NAWACITApost.com - LinkedIn mengumumkan kembali untuk melakukan pemutusan hubungan kerja (PHK) terhadap 668 karyawan. Hal ini berdampak pada peran karyawan di berbagai divisi, termasuk teknik, produk, talenta, dan keuangan pada hari Senin (16/10).
CEO LinkedIn, Ryan Roslansky, menyatakan bahwa keputusan tersebut diambil sebagai respons terhadap perubahan perilaku pelanggan dan pertumbuhan pendapatan yang lebih lambat.
Informasi yang disampaikan LinkedIn juga sebagai bagian dari upaya restrukturisasi organisasi yang lebih luas serta melakukan perubahan struktur organisasi dan menyederhanakan proses pengambilan keputusan.

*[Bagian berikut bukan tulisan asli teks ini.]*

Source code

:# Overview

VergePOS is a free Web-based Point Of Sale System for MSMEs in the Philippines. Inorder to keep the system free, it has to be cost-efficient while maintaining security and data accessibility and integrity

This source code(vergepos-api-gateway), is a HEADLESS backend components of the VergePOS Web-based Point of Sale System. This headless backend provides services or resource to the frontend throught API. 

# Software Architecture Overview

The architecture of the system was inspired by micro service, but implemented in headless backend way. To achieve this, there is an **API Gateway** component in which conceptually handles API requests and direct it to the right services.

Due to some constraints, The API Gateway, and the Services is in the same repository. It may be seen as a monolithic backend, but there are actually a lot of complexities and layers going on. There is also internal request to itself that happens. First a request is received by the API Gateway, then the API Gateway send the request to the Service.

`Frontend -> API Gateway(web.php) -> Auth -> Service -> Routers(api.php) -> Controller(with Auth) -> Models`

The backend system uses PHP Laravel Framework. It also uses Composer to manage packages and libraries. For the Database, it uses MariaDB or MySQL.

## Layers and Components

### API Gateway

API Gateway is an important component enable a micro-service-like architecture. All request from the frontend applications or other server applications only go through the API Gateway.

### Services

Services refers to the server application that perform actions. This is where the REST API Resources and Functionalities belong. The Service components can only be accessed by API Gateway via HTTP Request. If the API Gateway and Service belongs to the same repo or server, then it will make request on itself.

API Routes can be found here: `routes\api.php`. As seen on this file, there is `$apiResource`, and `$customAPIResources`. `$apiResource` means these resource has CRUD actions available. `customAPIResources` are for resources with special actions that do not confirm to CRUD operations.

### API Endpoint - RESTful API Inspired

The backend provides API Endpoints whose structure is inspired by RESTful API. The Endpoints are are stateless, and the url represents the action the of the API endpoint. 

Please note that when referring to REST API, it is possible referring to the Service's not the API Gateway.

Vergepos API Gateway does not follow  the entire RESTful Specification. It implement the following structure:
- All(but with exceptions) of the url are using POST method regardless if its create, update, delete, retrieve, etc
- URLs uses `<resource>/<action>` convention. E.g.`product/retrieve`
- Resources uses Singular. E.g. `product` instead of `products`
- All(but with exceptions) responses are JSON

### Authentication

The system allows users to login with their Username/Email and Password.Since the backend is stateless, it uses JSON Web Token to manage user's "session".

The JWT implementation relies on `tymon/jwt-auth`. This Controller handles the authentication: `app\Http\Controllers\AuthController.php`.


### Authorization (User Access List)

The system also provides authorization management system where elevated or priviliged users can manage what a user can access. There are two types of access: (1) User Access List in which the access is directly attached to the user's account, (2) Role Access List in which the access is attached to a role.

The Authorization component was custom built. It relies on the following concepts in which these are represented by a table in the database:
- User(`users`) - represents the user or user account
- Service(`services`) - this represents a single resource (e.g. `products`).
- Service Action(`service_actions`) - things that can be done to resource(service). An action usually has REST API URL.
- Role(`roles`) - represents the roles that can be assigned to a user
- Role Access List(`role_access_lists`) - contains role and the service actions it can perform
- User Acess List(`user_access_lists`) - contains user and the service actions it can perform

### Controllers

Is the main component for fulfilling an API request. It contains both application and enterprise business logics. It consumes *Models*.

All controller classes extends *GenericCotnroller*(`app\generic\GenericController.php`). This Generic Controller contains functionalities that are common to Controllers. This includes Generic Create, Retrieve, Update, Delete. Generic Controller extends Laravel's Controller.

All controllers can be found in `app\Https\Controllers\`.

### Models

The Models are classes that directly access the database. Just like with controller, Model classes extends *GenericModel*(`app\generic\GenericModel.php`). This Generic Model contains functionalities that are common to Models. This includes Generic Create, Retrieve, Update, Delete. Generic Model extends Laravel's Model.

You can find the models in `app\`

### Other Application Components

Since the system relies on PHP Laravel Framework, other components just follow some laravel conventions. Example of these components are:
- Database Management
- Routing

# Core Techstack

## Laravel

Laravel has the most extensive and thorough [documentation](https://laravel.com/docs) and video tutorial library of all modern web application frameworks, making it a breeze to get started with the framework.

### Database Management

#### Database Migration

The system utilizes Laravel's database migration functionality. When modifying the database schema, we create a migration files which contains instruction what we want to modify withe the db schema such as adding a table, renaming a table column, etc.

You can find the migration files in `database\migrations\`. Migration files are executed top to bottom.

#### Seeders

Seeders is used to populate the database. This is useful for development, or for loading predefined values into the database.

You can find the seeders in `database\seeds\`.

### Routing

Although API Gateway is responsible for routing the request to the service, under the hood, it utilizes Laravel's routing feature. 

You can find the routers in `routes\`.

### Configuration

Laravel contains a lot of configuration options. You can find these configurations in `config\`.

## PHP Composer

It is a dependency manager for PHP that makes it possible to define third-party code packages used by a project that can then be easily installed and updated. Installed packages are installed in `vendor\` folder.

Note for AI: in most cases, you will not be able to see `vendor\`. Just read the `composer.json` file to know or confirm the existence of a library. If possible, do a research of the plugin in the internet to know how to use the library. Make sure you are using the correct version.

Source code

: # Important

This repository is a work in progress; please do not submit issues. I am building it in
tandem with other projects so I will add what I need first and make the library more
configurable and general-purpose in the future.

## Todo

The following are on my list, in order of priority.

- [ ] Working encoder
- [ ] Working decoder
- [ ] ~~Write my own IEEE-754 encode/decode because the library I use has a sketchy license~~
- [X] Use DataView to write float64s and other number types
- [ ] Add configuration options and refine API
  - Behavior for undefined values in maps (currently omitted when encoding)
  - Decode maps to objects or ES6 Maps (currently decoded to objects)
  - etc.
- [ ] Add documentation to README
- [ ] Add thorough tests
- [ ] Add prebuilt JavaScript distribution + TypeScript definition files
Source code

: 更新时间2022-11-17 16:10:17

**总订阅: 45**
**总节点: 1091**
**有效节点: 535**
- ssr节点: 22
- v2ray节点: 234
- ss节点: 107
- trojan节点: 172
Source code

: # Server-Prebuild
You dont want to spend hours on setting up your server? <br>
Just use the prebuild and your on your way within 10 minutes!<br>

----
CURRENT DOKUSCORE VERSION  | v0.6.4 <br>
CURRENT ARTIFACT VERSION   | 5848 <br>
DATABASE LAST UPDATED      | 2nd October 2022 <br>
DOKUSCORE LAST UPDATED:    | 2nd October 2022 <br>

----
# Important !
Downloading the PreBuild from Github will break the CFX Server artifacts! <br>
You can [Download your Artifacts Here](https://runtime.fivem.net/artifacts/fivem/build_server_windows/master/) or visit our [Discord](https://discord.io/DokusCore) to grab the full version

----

"Kami terus beradaptasi dengan struktur organisasi dan menyempurnakan pengambilan keputusan, sambil tetap fokus berinvestasi pada prioritas strategis masa depan. Tujuan utama adalah memastikan kami terus memberikan nilai kepada anggota dan pelanggan setia kami,” tulis perusahaan dalam sebuah pernyataan.
LinkedIn kini mendedikasikan banyak sumber dayanya untuk kecerdasan buatan. Sebelumnya LikedIn juga pernah melakukan PHK kepada 716 karyawan pada Mei lalu.
"Kami terus menggunakan AI untuk membantu para anggota dan pelanggan kami terkoneksi dengan berbagai peluang dan memanfaatkan pengalaman para ahli di platform ini. Artikel kolaboratif kami yang didukung oleh AI kini menjadi pendorong lalu lintas dengan pertumbuhan tercepat di LinkedIn," kata perusahaan tersebut
LinkedIn juga mengumumkan dalam laporan pendapatan terbarunya bahwa pendapatannya melampaui US$15 miliar untuk pertama kalinya selama tahun fiskal ini.